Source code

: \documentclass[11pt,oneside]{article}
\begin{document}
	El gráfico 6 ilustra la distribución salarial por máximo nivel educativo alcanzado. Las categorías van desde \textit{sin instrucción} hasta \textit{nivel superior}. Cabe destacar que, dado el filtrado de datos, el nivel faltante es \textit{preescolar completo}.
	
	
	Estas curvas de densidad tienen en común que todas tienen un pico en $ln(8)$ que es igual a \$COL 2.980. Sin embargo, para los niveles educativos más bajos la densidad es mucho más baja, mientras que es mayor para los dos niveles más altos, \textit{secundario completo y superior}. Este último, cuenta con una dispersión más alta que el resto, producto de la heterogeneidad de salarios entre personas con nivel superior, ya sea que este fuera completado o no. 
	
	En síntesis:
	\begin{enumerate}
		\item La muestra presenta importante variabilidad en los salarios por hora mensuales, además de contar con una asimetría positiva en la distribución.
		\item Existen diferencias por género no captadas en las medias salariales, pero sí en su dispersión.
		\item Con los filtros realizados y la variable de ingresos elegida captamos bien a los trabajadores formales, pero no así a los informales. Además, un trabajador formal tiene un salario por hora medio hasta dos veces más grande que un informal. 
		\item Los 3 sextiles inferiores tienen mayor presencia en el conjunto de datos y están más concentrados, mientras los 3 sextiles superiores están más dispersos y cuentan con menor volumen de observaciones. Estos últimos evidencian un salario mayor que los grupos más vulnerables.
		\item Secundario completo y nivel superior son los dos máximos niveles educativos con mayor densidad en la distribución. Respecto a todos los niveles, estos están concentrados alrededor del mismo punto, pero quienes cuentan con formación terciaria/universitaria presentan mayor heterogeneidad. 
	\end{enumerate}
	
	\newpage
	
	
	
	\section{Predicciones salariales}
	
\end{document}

________________________________________

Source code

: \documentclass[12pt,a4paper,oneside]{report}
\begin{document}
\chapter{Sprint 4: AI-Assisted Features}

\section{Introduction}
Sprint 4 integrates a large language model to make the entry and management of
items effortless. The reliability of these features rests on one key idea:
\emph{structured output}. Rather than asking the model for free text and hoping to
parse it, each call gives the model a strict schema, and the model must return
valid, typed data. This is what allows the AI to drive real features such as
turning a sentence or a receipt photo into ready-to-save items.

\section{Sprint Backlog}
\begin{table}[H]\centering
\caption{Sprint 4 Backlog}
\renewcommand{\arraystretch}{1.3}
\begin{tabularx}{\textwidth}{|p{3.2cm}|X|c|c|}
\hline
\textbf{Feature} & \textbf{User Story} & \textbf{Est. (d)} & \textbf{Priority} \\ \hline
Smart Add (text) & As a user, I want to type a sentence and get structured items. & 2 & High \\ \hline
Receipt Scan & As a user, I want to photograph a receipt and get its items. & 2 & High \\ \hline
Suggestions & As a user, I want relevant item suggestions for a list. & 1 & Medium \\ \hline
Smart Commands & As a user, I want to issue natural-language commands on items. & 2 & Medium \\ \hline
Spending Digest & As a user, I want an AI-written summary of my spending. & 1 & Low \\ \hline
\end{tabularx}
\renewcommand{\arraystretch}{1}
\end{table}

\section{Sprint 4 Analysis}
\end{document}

________________________________________

(INSTRUCTIONS TO FOLLOW)
Identify each line in the records above containing the word "language"; copy those lines.

(ANSWER TO THIS EXERCISE)
Sprint 4 integrates a large language model to make the entry and management of
Smart Commands & As a user, I want to issue natural-language commands on items. & 2 & Medium \\ \hline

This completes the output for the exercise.